| RECORDS TO USE |
/---

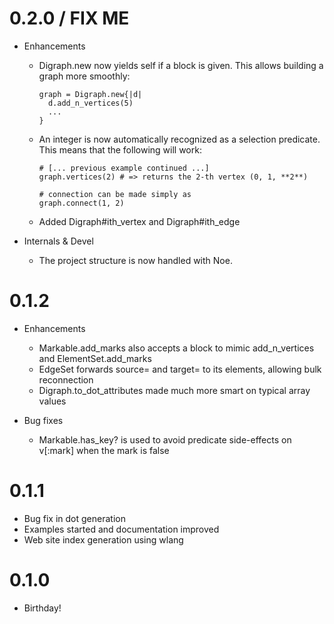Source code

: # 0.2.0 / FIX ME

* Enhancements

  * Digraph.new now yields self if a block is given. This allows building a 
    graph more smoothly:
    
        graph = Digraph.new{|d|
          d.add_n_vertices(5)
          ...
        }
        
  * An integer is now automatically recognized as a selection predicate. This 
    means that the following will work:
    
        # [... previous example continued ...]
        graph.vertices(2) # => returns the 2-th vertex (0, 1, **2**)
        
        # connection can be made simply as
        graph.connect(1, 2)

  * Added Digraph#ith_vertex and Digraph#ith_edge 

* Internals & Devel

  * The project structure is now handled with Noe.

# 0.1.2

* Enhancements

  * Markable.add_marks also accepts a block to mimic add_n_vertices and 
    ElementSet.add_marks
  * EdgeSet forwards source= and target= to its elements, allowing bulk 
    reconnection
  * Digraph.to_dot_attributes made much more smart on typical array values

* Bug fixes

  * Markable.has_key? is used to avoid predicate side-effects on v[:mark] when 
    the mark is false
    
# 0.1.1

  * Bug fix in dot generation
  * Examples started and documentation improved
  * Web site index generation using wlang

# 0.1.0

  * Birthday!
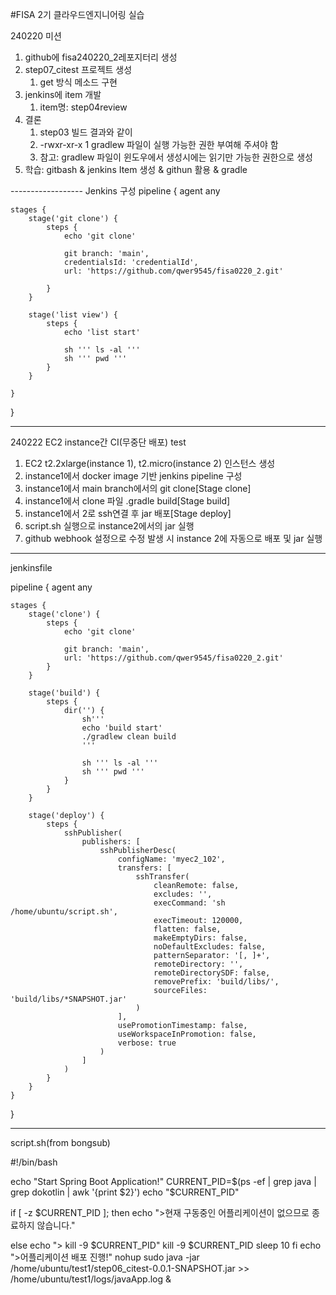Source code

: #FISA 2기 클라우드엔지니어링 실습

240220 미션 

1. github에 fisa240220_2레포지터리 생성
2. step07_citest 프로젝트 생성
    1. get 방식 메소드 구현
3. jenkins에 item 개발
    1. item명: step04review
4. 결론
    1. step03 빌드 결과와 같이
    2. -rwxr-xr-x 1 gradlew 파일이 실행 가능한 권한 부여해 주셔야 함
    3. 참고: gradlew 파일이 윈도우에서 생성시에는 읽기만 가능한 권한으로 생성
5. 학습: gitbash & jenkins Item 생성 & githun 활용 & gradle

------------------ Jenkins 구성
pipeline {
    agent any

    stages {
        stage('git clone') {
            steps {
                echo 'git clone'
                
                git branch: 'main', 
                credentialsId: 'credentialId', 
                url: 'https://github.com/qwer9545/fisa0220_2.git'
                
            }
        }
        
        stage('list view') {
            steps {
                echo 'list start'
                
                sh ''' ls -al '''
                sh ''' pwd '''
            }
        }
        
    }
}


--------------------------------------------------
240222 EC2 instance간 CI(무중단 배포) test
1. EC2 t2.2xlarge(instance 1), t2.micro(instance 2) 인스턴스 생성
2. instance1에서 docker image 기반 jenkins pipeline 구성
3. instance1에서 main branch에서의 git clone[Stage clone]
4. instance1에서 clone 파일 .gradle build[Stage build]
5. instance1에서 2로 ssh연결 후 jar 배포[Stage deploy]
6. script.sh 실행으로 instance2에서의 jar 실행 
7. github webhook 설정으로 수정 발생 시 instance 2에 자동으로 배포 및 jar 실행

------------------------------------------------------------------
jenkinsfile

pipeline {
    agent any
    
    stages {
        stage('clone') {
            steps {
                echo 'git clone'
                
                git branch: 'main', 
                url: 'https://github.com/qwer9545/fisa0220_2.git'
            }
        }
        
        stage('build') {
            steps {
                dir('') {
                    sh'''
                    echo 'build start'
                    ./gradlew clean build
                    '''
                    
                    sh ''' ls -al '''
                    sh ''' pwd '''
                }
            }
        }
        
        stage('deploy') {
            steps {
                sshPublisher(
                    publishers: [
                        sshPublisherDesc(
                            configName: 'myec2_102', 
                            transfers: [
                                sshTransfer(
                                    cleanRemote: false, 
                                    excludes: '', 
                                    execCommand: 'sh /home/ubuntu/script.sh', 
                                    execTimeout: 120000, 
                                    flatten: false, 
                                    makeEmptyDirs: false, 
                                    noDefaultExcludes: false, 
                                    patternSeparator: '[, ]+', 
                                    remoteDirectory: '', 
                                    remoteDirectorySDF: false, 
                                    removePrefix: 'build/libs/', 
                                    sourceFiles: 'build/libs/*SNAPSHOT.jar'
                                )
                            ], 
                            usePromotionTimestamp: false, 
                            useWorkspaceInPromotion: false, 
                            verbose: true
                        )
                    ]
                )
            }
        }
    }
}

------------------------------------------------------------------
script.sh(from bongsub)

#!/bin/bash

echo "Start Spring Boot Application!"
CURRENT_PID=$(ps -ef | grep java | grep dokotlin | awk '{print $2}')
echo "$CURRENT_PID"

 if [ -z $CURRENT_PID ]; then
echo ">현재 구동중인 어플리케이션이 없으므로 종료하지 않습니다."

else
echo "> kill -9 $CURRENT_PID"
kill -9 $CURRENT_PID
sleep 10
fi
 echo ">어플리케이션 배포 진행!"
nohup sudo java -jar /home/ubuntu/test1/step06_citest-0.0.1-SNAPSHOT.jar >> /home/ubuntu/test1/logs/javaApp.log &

\---
/---

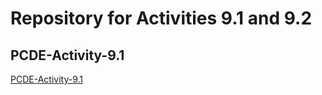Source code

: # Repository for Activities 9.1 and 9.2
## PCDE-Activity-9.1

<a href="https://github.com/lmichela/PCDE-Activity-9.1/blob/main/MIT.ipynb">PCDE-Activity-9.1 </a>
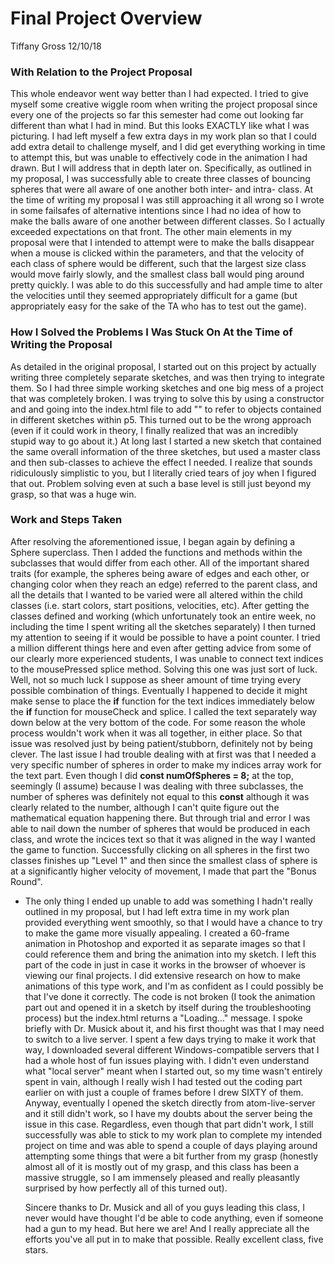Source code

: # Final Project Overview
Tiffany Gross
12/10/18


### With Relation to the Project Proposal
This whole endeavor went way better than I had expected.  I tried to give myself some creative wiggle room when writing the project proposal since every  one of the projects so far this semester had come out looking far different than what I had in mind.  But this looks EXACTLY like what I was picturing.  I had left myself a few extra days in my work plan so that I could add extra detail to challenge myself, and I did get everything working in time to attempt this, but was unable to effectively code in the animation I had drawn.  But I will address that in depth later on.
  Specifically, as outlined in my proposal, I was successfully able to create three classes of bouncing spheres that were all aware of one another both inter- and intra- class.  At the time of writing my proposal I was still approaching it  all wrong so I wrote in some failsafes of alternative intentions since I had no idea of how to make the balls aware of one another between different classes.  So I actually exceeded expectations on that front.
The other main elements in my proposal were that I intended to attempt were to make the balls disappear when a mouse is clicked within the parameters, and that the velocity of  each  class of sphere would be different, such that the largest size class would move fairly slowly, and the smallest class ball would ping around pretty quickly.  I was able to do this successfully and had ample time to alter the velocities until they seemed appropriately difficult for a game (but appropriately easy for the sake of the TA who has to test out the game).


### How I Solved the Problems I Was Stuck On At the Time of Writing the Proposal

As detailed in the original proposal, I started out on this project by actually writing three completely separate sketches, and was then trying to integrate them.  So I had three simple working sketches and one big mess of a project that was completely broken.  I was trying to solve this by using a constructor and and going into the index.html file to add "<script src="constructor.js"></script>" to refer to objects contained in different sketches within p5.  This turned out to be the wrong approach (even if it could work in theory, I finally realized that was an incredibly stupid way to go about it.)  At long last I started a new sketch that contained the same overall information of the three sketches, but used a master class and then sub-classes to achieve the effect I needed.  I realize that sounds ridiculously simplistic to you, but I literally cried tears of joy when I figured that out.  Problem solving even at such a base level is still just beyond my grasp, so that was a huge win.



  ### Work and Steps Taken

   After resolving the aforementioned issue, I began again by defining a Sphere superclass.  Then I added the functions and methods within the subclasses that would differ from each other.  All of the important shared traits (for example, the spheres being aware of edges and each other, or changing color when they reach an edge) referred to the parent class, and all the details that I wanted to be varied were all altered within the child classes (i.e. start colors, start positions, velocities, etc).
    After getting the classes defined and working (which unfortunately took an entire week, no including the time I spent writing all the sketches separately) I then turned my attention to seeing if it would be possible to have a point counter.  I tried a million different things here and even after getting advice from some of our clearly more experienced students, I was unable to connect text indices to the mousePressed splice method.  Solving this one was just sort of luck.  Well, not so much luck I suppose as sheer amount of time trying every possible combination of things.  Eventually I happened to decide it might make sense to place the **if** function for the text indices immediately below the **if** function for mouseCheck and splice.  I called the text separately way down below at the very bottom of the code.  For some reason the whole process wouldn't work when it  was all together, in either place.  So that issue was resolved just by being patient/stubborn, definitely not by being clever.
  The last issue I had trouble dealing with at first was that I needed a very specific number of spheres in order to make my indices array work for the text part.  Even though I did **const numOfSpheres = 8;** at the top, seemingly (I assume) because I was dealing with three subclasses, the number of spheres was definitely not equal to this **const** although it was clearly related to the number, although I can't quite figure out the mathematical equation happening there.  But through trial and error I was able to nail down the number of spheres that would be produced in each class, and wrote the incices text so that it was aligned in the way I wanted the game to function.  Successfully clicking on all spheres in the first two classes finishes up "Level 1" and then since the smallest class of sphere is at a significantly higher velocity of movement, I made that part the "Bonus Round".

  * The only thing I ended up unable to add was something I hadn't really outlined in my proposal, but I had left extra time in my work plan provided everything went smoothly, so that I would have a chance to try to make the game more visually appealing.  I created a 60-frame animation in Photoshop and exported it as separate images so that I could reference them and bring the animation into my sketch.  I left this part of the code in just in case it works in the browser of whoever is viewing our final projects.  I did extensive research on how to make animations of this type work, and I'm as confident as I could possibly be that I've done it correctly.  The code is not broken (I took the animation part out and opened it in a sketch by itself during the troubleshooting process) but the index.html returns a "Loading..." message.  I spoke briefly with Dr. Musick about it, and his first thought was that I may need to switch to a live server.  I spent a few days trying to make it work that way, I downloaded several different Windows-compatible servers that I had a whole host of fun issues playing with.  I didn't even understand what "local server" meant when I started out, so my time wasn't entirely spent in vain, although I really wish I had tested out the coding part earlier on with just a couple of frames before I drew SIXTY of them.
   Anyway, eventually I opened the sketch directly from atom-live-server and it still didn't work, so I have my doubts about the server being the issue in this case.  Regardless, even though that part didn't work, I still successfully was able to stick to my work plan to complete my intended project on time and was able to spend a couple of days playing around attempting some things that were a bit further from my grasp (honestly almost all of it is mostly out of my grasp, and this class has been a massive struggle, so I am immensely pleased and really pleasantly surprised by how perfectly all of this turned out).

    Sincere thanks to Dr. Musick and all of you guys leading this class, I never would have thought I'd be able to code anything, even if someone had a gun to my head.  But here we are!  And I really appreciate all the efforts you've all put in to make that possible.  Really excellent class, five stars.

\---
/---

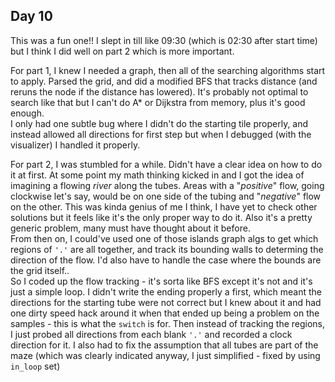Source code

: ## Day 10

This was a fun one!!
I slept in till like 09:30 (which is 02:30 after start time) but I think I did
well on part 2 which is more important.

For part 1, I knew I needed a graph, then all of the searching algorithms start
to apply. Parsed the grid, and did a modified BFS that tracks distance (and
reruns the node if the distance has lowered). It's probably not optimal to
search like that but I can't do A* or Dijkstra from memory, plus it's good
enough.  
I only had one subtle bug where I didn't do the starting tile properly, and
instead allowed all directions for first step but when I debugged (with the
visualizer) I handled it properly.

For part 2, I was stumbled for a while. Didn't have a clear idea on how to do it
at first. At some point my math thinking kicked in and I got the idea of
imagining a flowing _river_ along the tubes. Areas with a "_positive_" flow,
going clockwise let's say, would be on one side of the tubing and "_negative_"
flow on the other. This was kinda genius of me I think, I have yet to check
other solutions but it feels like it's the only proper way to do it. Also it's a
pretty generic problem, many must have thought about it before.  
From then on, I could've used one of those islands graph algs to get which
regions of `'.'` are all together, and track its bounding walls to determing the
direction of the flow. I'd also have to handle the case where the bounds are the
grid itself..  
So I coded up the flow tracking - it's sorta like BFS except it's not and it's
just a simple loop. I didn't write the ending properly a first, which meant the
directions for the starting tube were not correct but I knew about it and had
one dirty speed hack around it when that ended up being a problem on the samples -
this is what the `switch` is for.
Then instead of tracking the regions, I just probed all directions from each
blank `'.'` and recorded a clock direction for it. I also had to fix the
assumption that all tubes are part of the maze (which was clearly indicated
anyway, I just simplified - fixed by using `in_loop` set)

\---

| ACTIVITY |
In the entries above, find each line that has the word "flow". Copy it.

| FINISHED EXERCISE |
imagining a flowing _river_ along the tubes. Areas with a "_positive_" flow,
flow on the other. This was kinda genius of me I think, I have yet to check
direction of the flow. I'd also have to handle the case where the bounds are the
So I coded up the flow tracking - it's sorta like BFS except it's not and it's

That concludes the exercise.